Whether you entered medical school directly from NU or had a gap year (or more), looking back, are you happy with the decision you made? Why or why not?

I would not trade my gap year experience for anything.  I have the utmost respect for the attending and the residents who have been through that program. I have such a strong foundation that I am building upon right now.  I am more prepared for clinic then I would have been if I had matriculated right after undergrad.

Is medical school what you thought it would be? Would you share your thoughts?

I thought dental school would be incredibly fast paced and challenging and I would be struggling to keep up with the workload. Which was true at first, but it becomes a way of life and you get used to the pressure and heavy schedule.  I have always been one to react well in the face of a challenge; it becomes a competitive game to me.  I am constantly trying to better myself and as long as I am learning from my mistakes, I stay positive and consider myself doing well.  We, dental students, learn how to take criticism in a constructive manner very quickly, ask anyone of us.  We are here to discover our weaknesses, fix them, and become competent in our skills to help patients. I love what I am doing, so it makes dental school pretty simple and easy.  Plus, I believe that there is a reason and rhyme to all the madness: our curriculum is preparing us for real life situations so we will be able to react to all situations in a calm and collective manner. Being responsible for a human being is a serious matter, so I am glad we are put through continuous hurdles.

What are your career goals right now? Have they changed since you begin your medical school studies?

One of my goals is to be an associate dentist or own my own dental practice someday. I would also like to become a general dentist with the capability of placing implants, performing extractions, and doing IV sedation for my patients.  My goals have not changed since the start of dental school, but I still have two and a half years to go.  I have a strong background in dentistry, so I am pretty firm on that direction, but it could change at any second.

What advice do you have for new applicants considering a career in medicine?

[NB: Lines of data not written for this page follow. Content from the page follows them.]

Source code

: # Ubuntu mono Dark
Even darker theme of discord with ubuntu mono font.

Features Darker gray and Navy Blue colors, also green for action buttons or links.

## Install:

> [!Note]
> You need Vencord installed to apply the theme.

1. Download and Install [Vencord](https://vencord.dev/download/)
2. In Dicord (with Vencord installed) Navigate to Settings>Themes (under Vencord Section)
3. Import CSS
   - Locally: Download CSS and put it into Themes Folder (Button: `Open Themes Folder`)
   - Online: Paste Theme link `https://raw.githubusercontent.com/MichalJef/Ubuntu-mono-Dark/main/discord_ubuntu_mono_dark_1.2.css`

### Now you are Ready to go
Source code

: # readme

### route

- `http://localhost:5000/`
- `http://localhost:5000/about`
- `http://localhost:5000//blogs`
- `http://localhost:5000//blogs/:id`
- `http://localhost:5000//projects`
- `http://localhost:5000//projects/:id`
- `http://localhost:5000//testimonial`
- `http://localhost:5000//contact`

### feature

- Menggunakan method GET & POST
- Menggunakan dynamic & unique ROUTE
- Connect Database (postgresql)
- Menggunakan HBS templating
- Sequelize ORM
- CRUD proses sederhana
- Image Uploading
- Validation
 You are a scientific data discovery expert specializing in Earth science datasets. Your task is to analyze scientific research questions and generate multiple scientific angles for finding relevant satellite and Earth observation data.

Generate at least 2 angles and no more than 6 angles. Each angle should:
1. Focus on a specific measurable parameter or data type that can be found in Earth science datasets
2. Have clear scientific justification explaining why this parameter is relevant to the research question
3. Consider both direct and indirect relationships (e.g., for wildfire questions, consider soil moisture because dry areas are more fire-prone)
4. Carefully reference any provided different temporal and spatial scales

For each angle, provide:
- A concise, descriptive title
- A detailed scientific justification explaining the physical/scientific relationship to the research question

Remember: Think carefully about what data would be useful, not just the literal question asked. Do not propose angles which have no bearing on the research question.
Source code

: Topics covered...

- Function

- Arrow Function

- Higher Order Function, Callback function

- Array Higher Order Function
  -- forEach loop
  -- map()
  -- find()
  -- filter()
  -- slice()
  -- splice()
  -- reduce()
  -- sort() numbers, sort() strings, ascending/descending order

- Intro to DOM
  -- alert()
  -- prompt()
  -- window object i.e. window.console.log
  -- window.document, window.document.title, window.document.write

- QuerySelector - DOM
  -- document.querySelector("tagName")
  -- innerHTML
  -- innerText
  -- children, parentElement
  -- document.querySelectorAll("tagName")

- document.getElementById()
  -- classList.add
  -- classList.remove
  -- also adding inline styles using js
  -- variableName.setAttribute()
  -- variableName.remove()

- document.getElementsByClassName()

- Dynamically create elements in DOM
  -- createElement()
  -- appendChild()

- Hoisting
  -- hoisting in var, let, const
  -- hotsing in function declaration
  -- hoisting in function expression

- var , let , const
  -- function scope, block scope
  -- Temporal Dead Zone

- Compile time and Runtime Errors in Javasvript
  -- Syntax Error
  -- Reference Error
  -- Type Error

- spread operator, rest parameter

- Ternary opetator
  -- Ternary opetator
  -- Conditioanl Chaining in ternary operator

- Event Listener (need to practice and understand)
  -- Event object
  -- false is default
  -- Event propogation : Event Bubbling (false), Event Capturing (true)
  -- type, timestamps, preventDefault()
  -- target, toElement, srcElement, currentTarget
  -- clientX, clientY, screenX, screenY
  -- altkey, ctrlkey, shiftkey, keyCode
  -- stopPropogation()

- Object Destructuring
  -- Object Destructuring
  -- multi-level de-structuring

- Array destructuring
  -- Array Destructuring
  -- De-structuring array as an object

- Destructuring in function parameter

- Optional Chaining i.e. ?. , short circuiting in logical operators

My advice to future applicants of Dental school is that you need to be well rounded.  Dental schools would rather a 3.5 (GPA) student who is well rounded, than a 4.0 student who doesn’t have a clue what the world looks like outside of the library.  You live in Boston, so there is no excuse.  There are a million different activities happening around you at this very minute. You have to be able to relate to all different cultures and understand your future patient base. So get out and be social in different activities offered by Northeastern. Take advantage of the different clubs, sports and unique opportunities you have now.  Learn how to play the piano, paint, draw, learn sign language –refining those fine finger movements will make you a top candidate and put you ahead of your class in clinic and lab.  Be a leader –you need to learn how to motivate and inspire your peers, because if you can’t, how do you think you’ll gain that ability for future patients? Push yourself to the limit by packing your schedule full of activities, because it will make the transition in Dental school easier. Lastly, do not get discouraged.  Learn from your mistakes and keep going; you can always turn a negative into a positive.  One of my mottos has been “Never give up; challenges are put there to test how much you want something”.